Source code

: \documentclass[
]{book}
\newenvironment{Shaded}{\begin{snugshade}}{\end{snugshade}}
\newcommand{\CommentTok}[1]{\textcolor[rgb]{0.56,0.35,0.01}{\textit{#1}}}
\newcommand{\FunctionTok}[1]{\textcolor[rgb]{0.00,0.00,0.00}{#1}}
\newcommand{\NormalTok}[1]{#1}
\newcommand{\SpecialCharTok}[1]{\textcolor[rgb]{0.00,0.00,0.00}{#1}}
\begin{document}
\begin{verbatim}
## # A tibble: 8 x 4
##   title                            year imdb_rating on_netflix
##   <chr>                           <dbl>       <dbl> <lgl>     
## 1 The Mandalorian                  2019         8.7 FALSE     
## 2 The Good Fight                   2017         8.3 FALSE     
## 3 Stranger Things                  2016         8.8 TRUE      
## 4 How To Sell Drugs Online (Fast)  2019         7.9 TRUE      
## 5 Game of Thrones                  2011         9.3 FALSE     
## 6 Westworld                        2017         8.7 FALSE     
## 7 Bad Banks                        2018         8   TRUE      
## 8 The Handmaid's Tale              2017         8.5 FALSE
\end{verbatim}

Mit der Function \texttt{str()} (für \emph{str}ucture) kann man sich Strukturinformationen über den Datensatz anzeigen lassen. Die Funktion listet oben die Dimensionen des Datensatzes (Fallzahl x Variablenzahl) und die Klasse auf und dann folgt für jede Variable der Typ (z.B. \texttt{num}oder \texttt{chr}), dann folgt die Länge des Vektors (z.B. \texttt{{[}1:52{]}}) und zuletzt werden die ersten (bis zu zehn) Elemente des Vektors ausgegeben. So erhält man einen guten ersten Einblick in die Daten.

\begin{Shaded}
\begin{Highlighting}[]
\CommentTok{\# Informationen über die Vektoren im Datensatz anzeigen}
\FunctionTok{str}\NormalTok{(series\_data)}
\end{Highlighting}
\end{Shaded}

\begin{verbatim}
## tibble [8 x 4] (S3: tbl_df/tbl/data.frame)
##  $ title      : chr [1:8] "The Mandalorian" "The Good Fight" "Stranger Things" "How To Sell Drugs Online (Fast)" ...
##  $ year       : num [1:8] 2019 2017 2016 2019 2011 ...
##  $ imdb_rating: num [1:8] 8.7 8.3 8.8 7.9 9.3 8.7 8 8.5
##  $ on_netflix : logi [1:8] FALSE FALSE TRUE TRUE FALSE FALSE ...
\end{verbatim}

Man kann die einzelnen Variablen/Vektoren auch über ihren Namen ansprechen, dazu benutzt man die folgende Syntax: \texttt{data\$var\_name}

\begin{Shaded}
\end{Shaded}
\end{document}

++++++++++++++++++++

▶ Task
If a line in the listing contains the string "Good", copy it.

▶ Response area
## 2 The Good Fight                   2017         8.3 FALSE     
##  $ title      : chr [1:8] "The Mandalorian" "The Good Fight" "Stranger Things" "How To Sell Drugs Online (Fast)" ...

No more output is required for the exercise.